X
Business

The fine print: Brookings study on Google-DoubleClick deal funded by Microsoft

I missed the fine print when I first checked out the 51-page AEI-Brookings Joint Center for Regulatory Studies paper on the Google-DoubleClick deal: This is yet another piece of research funded by Microsoft (and, in this case, AT&T).
Written by Mary Jo Foley, Senior Contributing Editor

I missed the fine print when I first checked out the 51-page AEI-Brookings Joint Center for Regulatory Studies paper on the Google-DoubleClick deal: This is yet another piece of research funded by Microsoft (and, in this case, AT&T).

The paper found that a Google-DoubleClick merger, if allowed, might create potential antitrust concerns.

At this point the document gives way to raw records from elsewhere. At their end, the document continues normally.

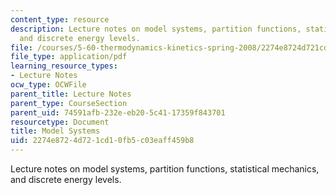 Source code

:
 ```yaml
---
content_type: resource
description: Lecture notes on model systems, partition functions, statistical mechanics,
  and discrete energy levels.
file: /courses/5-60-thermodynamics-kinetics-spring-2008/2274e8724d721cd10fb5c03eaff459b8_lec_26.pdf
file_type: application/pdf
learning_resource_types:
- Lecture Notes
ocw_type: OCWFile
parent_title: Lecture Notes
parent_type: CourseSection
parent_uid: 74591afb-232e-eb20-5c41-17359f843701
resourcetype: Document
title: Model Systems
uid: 2274e872-4d72-1cd1-0fb5-c03eaff459b8
---
```

Lecture notes on model systems, partition functions, statistical mechanics, and discrete energy levels.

Some industry observers, like PaidContent (which noted the Microsoft backing of the paper), pointed out what its authors viewed as flaws in AEI-Brookings' arguments. PaidContent notes:

"The one big-red-flag in this (Brookings') argument: the contention that search-based ads are substitutable by contextual-based advertising which in turn can be substituted by graphic/displays advertising, as market prices change. Not convinced that’s true: all three serve different functions, some common-sense analysis of ad buyer’s intentions would say."

But analyst Henry Blodget, on his Internet Outsider blog (which notes clearly the Microsoft-funded element of the study), sees Google's -- not Microsoft's/Brookings'-- claim as suspect:

"Google's argument, that 'paid search' and 'display' are two different businesses, is bogus. Why? In part because Google itself sells search and display exactly the same way (PPC). In part because some 'display' ads look just like paid search ads. In part because the whole premise of AdSense for Content is that web users won't have to bother "searching" to find the ads--they'll appear next to what the users are already interested in. In part because Google's closest competitor, misfiring Yahoo, treats all web advertising as a single business. In part because search and display ads sometimes appear on the same pages. And mainly because, in the eyes of almost everyone but Google, it's all just web advertising."

Microsoft ended up spending its $6 billion DoubleClick allowance on aQuantive. If Google isn't allowed to buy DoubleClick because of antitrust concerns, it will be interesting to see who, if anyone, snaps up the company.